[Records drawn from a dataset]
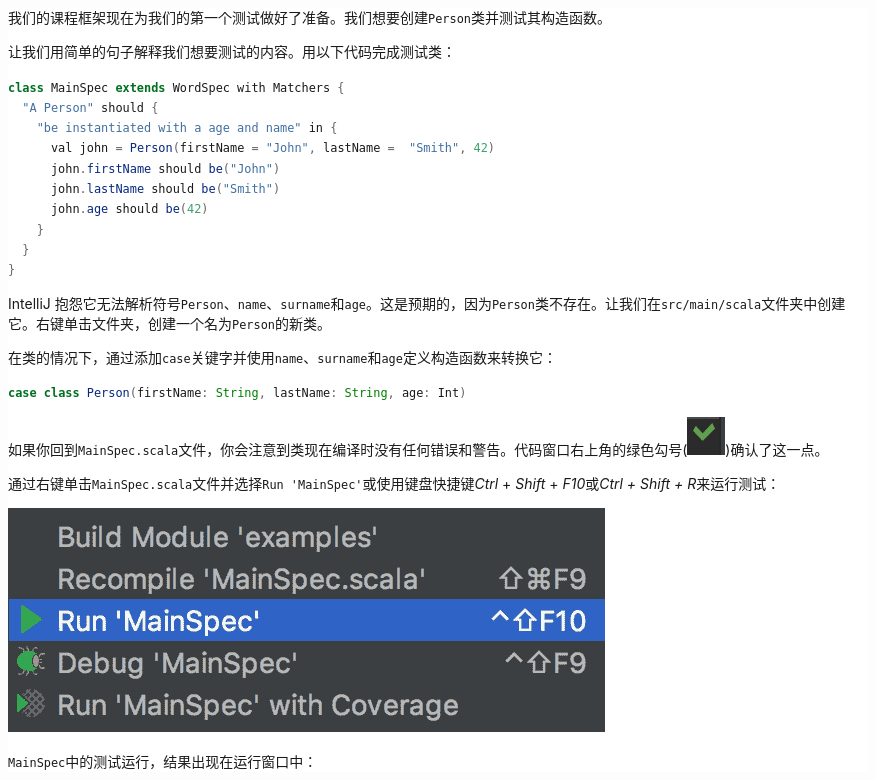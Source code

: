 我们的课程框架现在为我们的第一个测试做好了准备。我们想要创建`Person`类并测试其构造函数。

让我们用简单的句子解释我们想要测试的内容。用以下代码完成测试类：

```java
class MainSpec extends WordSpec with Matchers {
  "A Person" should {
    "be instantiated with a age and name" in {
      val john = Person(firstName = "John", lastName =  "Smith", 42)
      john.firstName should be("John")
      john.lastName should be("Smith")
      john.age should be(42)
    }
  }
}
```

IntelliJ 抱怨它无法解析符号`Person`、`name`、`surname`和`age`。这是预期的，因为`Person`类不存在。让我们在`src/main/scala`文件夹中创建它。右键单击文件夹，创建一个名为`Person`的新类。

在类的情况下，通过添加`case`关键字并使用`name`、`surname`和`age`定义构造函数来转换它：

```java
case class Person(firstName: String, lastName: String, age: Int)
```

如果你回到`MainSpec.scala`文件，你会注意到类现在编译时没有任何错误和警告。代码窗口右上角的绿色勾号(![](img/9f8ce7bf-9938-4c7d-9407-5956acda33e4.png))确认了这一点。

通过右键单击`MainSpec.scala`文件并选择`Run 'MainSpec'`或使用键盘快捷键*Ctrl* + *Shift* + *F10*或*Ctrl + Shift + R*来运行测试：

![图片](img/23c5dc20-e039-4e05-9e54-47620e355584.png)

`MainSpec`中的测试运行，结果出现在运行窗口中：
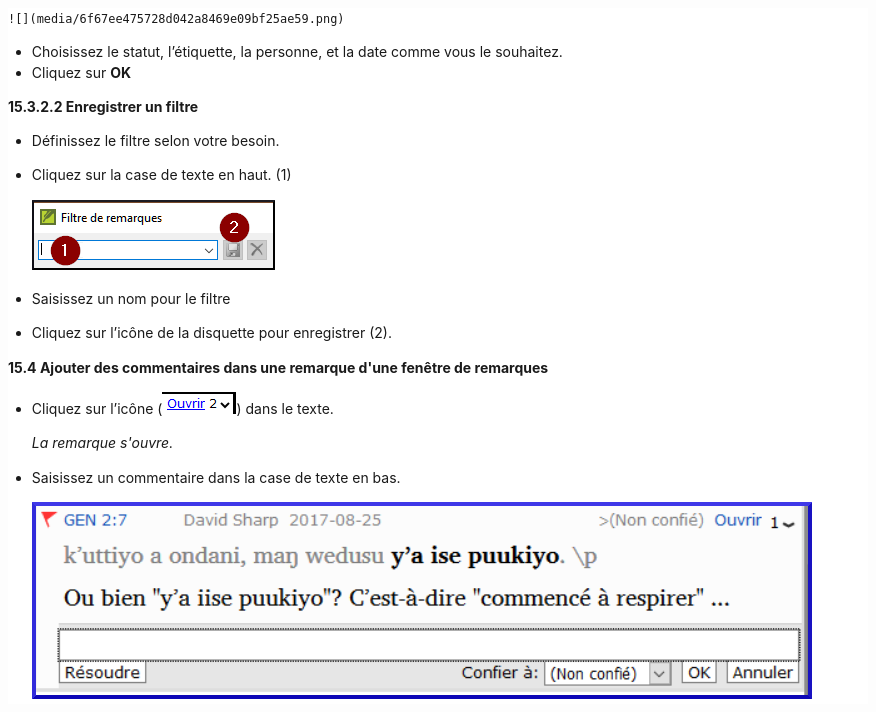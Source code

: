    ![](media/6f67ee475728d042a8469e09bf25ae59.png)

-   Choisissez le statut, l’étiquette, la personne, et la date comme vous le souhaitez.
-   Cliquez sur **OK**

**15.3.2.2 Enregistrer un filtre**

-   Définissez le filtre selon votre besoin.
-   Cliquez sur la case de texte en haut. (1)

    ![](media/d48659d6ceea7bb5307b581d52c4b236.png)

-   Saisissez un nom pour le filtre
-   Cliquez sur l’icône de la disquette pour enregistrer (2).

**15.4 Ajouter des commentaires dans une remarque d'une fenêtre de remarques**

-   Cliquez sur l’icône (![](media/8da762e1362ce1611dc0105c853f1e20.png)) dans le texte.

    *La remarque s'ouvre.*

-   Saisissez un commentaire dans la case de texte en bas.

    ![](media/01aff2d39dd76f9fe36267b3217b0134.png)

- TASK DESCRIPTION: A single figure is required: how many lines above contain the word "texte".

- TASK SOLUTION: 3